As recently as last year, Petro was referring to Colombia as a dictatorship, casting doubt on the integrity and fairness of its democratic institutions. Petro portrayed himself as a champion of the people pitted against a sort of deep state determined to prevent his election, a Trumpian narrative that hurt the country. Now that Petro is president-elect and such a narrative is unsustainable, he should refrain from such statements, especially if he wants to gain and maintain the respect of the armed forces. There is no reason to doubt the military’s commitment to the principle of civilian control, but admiration for the former guerrilla fighter is unlikely to be forthcoming.
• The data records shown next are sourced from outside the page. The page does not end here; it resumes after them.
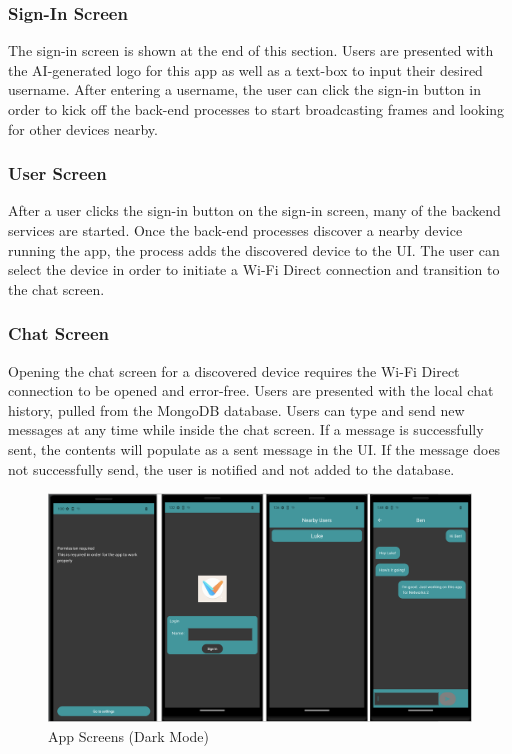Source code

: \documentclass[10pt]{article}
\begin{document}
\subsubsection{Sign-In Screen}

The sign-in screen is shown at the end of this section. Users are presented with the AI-generated logo for this app as well as a text-box to input their desired username. After entering a username, the user can click the sign-in button in order to kick off the back-end processes to start broadcasting frames and looking for other devices nearby.

\subsubsection{User Screen}

After a user clicks the sign-in button on the sign-in screen, many of the backend services are started. Once the back-end processes discover a nearby device running the app, the process adds the discovered device to the UI. The user can select the device in order to initiate a Wi-Fi Direct connection and transition to the chat screen.

\subsubsection{Chat Screen}

Opening the chat screen for a discovered device requires the Wi-Fi Direct connection to be opened and error-free. Users are presented with the local chat history, pulled from the MongoDB database. Users can type and send new messages at any time while inside the chat screen. If a message is successfully sent, the contents will populate as a sent message in the UI. If the message does not successfully send, the user is notified and not added to the database.

\begin{figure}[h]
    \centering
    \includegraphics[width=6.5in]{screens.png}
    \caption{App Screens (Dark Mode)}
    \label{frontend:screens}
\end{figure}
\end{document}
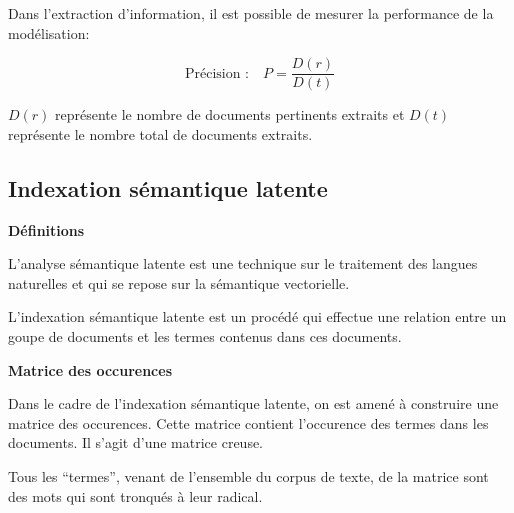 Dans l'extraction d'information,
il est possible de mesurer la performance de la modélisation:

\[
	\mbox{Précision :} \quad P = \frac{D(r)}{D(t)}
\]

$D(r)$ représente le nombre de documents pertinents extraits
et $D(t)$ représente le nombre total de documents extraits.

\subsection{Indexation sémantique latente}

{\bf Définitions}

L'analyse sémantique latente est une technique sur le traitement
des langues naturelles et qui se repose sur la sémantique vectorielle.

L'indexation sémantique latente est un procédé qui effectue une relation
entre un goupe de documents et les termes contenus dans ces documents.

{\bf Matrice des occurences}

Dans le cadre de l'indexation sémantique latente,
on est amené à construire une matrice des occurences.
Cette matrice contient l'occurence des termes dans les documents.
Il s'agit d'une matrice creuse.

Tous les ``termes'', venant de l'ensemble du corpus de texte,
de la matrice sont des mots qui sont tronqués à leur radical.
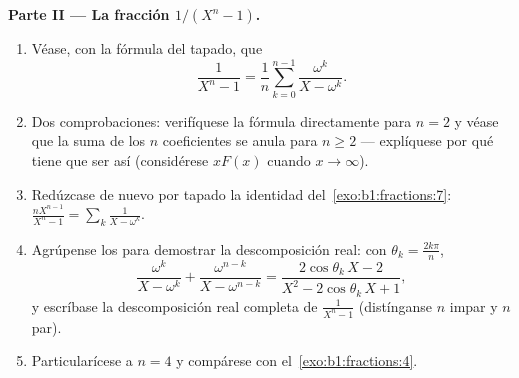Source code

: \begin{problem}
\medskip
\noindent\textbf{Parte II --- La fracción $1/(X^n - 1)$.}
\begin{enumerate}[resume]
  \item Véase, con la fórmula del tapado, que
        \[
        \frac{1}{X^n - 1}
        = \frac1n\sum_{k=0}^{n-1}\frac{\omega^k}{X - \omega^k} .
        \]
  \item Dos comprobaciones: verifíquese la fórmula directamente para
        $n = 2$ y véase que la suma de los $n$ coeficientes se anula
        para $n \geq 2$ --- explíquese por qué tiene que ser así
        (considérese $xF(x)$ cuando $x \to \infty$).
  \item Redúzcase de nuevo por tapado la identidad
        del~\cref{exo:b1:fractions:7}:
        $\frac{nX^{n-1}}{X^n-1} = \sum_k \frac1{X - \omega^k}$.
  \item Agrúpense los   para demostrar la
        descomposición real: con $\theta_k = \frac{2k\pi}n$,
        \[
        \frac{\omega^k}{X - \omega^k} +
        \frac{\omega^{n-k}}{X - \omega^{n-k}}
        = \frac{2\cos\theta_k\,X - 2}
        {X^2 - 2\cos\theta_k\,X + 1} ,
        \]
        y escríbase la descomposición real completa de
        $\frac1{X^n-1}$ (distínganse $n$ impar y $n$ par).
  \item Particularícese a $n = 4$ y compárese con
        el~\cref{exo:b1:fractions:4}.
\end{enumerate}


\end{problem}
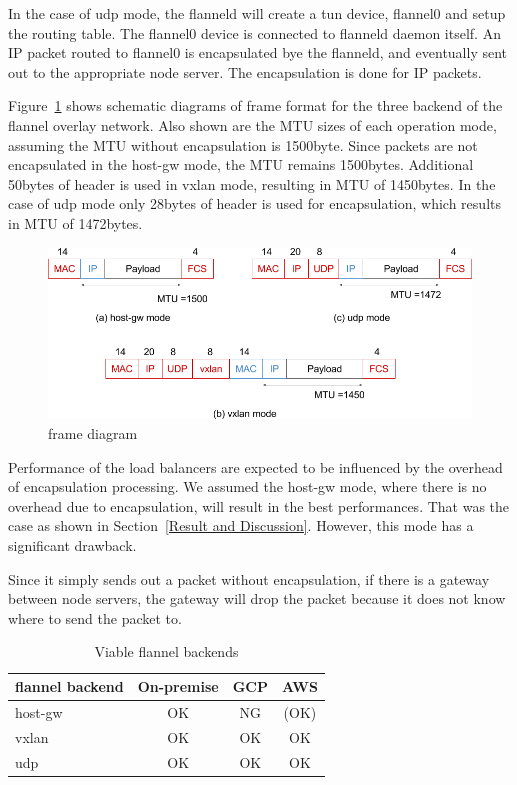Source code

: In the case of udp mode, the flanneld will create a tun device, flannel0 and setup the routing table.
The flannel0 device is connected to flanneld daemon itself.
An IP packet routed to flannel0 is encapsulated bye the flanneld, and eventually sent out 
to the appropriate node server. 
The encapsulation is done for IP packets.

Figure~\ref{fig:flannel-packet-diagram} shows schematic diagrams of frame format for the three backend of 
the flannel overlay network.
Also shown are the MTU sizes of each operation mode, assuming the MTU without encapsulation is 1500byte.
Since packets are not encapsulated in the host-gw mode, the MTU remains 1500bytes.
Additional 50bytes of header is used in vxlan mode, resulting in MTU of 1450bytes.
In the case of udp mode only 28bytes of header is used for encapsulation, which results in MTU of 1472bytes.


\begin{figure}
\includegraphics[width=\columnwidth]{Figs/flannel-packet-diagram}
\caption{frame diagram}
\label{fig:flannel-packet-diagram}
\end{figure}

Performance of the load balancers are expected to be influenced by the overhead of encapsulation processing.
We assumed the host-gw mode, where there is no overhead due to encapsulation, will result in the best performances.
That was the case as shown in Section~\ref{Result and Discussion}.
However, this mode has a significant drawback.

Since it simply sends out a packet without encapsulation, 
if there is a gateway between node servers, 
the gateway will drop the packet because it does not know where to send the packet to.

\begin{table}
  \begin{tabular}{lccc}
    \toprule
    flannel backend & On-premise & GCP & AWS \\
    \midrule
    host-gw & OK & NG & (OK) \\
    vxlan & OK & OK & OK \\
    udp & OK & OK & OK \\
    \bottomrule
\end{tabular}
  \caption{Viable flannel backends}
  \label{tab:Viable flannel backends}
\end{table}

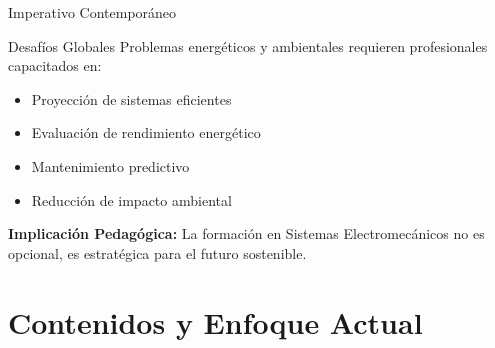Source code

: \documentclass[aspectratio=43]{beamer}
\begin{document}
  \begin{frame}{Imperativo Contemporáneo}
  \begin{alertblock}{Desafíos Globales}
  Problemas energéticos y ambientales requieren profesionales capacitados en:
  \begin{itemize}
  \item Proyección de sistemas eficientes
  \item Evaluación de rendimiento energético
  \item Mantenimiento predictivo
  \item Reducción de impacto ambiental
  \end{itemize}
  \end{alertblock}
  
  \pause
  
  \textbf{Implicación Pedagógica:} La formación en Sistemas Electromecánicos no es opcional, es estratégica para el futuro sostenible.
  
  \end{frame}
  
  \section{Contenidos y Enfoque Actual}
  
\end{document}
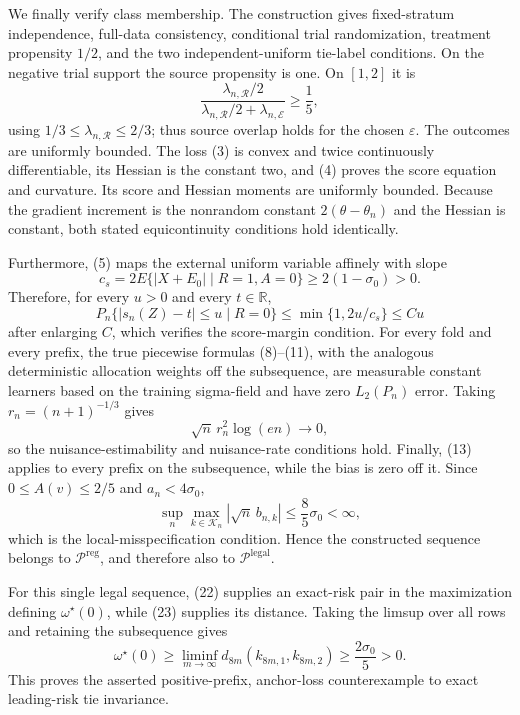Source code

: We finally verify class membership.  The construction gives fixed-stratum independence, full-data consistency, conditional trial randomization, treatment propensity \(1/2\), and the two independent-uniform tie-label conditions.  On the negative trial support the source propensity is one.  On \([1,2]\) it is
\[
 \frac{\lambda_{n,\mathcal R}/2}
 {\lambda_{n,\mathcal R}/2+\lambda_{n,\mathcal E}}
 \geq\frac15,
\]
using \(1/3\leq\lambda_{n,\mathcal R}\leq2/3\); thus source overlap holds for the chosen \(\varepsilon\).  The outcomes are uniformly bounded.  The loss (3) is convex and twice continuously differentiable, its Hessian is the constant two, and (4) proves the score equation and curvature.  Its score and Hessian moments are uniformly bounded.  Because the gradient increment is the nonrandom constant \(2(\theta-\theta_n)\) and the Hessian is constant, both stated equicontinuity conditions hold identically.

Furthermore, (5) maps the external uniform variable affinely with slope
\[
 c_s=2E\{|X+E_0|\mid R=1,A=0\}\geq2(1-\sigma_0)>0.
\]
Therefore, for every \(u>0\) and every \(t\in\mathbb R\),
\[
 P_n\{|s_n(Z)-t|\leq u\mid R=0\}
 \leq \min\{1,2u/c_s\}
 \leq C u
\]
after enlarging \(C\), which verifies the score-margin condition.  For every fold and every prefix, the true piecewise formulas (8)--(11), with the analogous deterministic allocation weights off the subsequence, are measurable constant learners based on the training sigma-field and have zero \(L_2(P_n)\) error.  Taking \(r_n=(n+1)^{-1/3}\) gives
\[
 \sqrt n\,r_n^2\log(en)\longrightarrow0,
\]
so the nuisance-estimability and nuisance-rate conditions hold.  Finally, (13) applies to every prefix on the subsequence, while the bias is zero off it.  Since \(0\leq A(v)\leq2/5\) and \(a_n<4\sigma_0\),
\[
 \sup_n\max_{k\in\mathcal K_n}|\sqrt n\,b_{n,k}|
 \leq\frac85\sigma_0<\infty,
\]
which is the local-misspecification condition.  Hence the constructed sequence belongs to \(\mathcal P^{\mathrm{reg}}\), and therefore also to \(\mathcal P^{\mathrm{legal}}\).

For this single legal sequence, (22) supplies an exact-risk pair in the maximization defining \(\omega^{\star}(0)\), while (23) supplies its distance.  Taking the limsup over all rows and retaining the subsequence gives
\[
 \omega^{\star}(0)
 \geq\liminf_{m\to\infty}
 d_{8m}(k_{8m,1},k_{8m,2})
 \geq\frac{2\sigma_0}{5}>0.
\]
This proves the asserted positive-prefix, anchor-loss counterexample to exact leading-risk tie invariance.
Petro should also avoid a common mistake made by Colombia’s civilian leadership over the years: failing to define a clear political priority among the threats and opportunities the country faces, which caused discrepancy in political-military goals and generated strategic confusion. Such confusion is evident in the evolution of security in Colombia after the demobilization of FARC. Post-peace accords, the government failed to understand that Colombia required military presence and institutional nation-building to ensure peace in the far-flung territories vacated by FARC. Some significant examples of this lack of understanding include the fact that the government failed to implement an all-government approach, overloading the armed forces and stretching them thin to compensate for the lack of state presence. Ideally, non-military state agencies should provide infrastructure, social services, and economic development, a mission the state failed to fulfill. Petro should seek to correct this shortfall, and use post-conflict institutions — including, for example, the Agency for Territory Renovation, the Colombian Agency for Reintegration, the Department for Social Prosperity and others — to expand integral action and development.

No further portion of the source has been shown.